→ **The data**

━━━

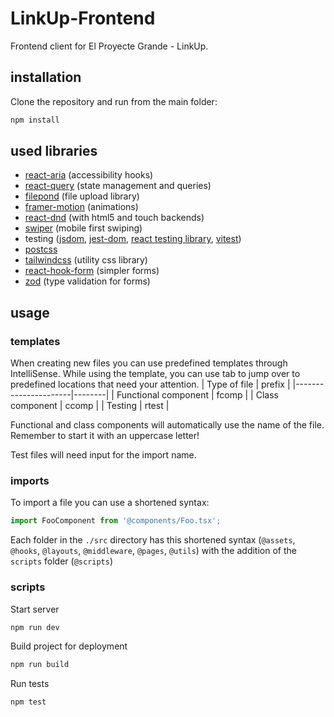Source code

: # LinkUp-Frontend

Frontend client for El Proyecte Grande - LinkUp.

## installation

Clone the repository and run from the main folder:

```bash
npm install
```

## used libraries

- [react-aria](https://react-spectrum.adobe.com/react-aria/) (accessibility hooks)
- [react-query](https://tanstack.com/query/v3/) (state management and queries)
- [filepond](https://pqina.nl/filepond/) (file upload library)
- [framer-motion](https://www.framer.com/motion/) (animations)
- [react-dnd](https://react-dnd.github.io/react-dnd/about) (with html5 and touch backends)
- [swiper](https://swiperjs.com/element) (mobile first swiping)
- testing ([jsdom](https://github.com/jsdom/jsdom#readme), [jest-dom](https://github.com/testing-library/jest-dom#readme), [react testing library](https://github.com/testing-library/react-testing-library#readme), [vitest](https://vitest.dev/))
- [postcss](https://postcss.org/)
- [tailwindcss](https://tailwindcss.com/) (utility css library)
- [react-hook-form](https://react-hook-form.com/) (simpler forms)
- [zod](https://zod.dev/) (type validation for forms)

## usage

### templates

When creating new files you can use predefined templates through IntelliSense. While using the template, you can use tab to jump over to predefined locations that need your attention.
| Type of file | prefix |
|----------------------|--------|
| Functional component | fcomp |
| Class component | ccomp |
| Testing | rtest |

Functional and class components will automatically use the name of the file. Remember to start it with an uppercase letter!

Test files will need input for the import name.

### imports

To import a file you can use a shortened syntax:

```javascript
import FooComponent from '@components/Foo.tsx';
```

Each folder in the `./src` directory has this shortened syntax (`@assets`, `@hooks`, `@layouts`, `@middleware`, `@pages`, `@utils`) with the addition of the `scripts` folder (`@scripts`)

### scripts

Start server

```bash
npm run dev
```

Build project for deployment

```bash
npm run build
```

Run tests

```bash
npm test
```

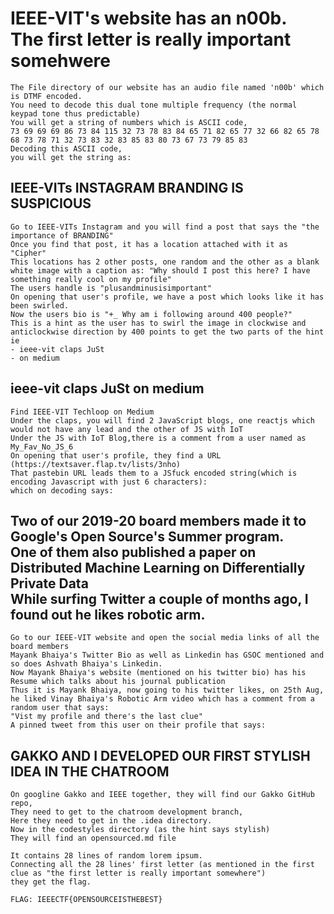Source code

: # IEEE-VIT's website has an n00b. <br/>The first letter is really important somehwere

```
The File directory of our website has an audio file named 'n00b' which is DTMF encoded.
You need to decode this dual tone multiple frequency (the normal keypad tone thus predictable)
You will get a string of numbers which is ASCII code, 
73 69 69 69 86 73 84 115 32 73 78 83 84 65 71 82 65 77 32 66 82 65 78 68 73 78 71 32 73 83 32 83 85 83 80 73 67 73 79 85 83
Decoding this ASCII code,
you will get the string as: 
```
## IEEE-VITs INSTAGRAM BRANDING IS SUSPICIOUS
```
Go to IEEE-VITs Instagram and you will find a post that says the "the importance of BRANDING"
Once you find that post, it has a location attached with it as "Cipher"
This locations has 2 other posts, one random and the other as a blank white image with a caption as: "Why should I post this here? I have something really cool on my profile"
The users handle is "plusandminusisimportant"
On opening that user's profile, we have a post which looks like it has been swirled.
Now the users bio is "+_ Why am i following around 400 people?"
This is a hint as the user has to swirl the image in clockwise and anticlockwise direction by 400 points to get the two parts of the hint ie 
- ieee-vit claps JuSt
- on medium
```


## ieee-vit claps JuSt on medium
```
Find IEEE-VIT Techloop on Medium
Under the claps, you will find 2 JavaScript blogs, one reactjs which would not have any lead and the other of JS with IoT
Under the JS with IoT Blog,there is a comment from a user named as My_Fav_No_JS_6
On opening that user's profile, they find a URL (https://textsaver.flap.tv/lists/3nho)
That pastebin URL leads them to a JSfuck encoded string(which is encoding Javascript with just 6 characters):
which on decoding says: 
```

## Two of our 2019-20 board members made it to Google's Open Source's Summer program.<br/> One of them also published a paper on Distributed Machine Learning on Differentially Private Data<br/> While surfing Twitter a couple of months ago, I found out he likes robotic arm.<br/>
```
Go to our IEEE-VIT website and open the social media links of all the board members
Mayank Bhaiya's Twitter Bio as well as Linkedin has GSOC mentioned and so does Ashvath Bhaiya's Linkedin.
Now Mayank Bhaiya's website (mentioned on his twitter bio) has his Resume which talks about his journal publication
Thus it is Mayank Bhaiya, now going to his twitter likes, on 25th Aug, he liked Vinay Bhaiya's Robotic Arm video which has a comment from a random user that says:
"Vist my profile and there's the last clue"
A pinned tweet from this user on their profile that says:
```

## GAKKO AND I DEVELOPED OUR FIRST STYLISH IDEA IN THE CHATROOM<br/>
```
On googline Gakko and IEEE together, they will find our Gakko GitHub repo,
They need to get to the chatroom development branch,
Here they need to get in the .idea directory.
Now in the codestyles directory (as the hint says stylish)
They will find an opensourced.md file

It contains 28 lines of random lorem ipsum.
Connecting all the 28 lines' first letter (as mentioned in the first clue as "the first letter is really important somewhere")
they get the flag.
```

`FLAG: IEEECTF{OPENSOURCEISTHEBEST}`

━━━

→ **Work instructions**
The required output is every line from the beginning of the material above through the line with "- [swiper](https://swiperjs.com/element) (mobile", exact and without pictures.

→ **Expected output**
Source code

: # LinkUp-Frontend

Frontend client for El Proyecte Grande - LinkUp.

## installation

Clone the repository and run from the main folder:

```bash
npm install
```

## used libraries

- [react-aria](https://react-spectrum.adobe.com/react-aria/) (accessibility hooks)
- [react-query](https://tanstack.com/query/v3/) (state management and queries)
- [filepond](https://pqina.nl/filepond/) (file upload library)
- [framer-motion](https://www.framer.com/motion/) (animations)
- [react-dnd](https://react-dnd.github.io/react-dnd/about) (with html5 and touch backends)
- [swiper](https://swiperjs.com/element) (mobile first swiping)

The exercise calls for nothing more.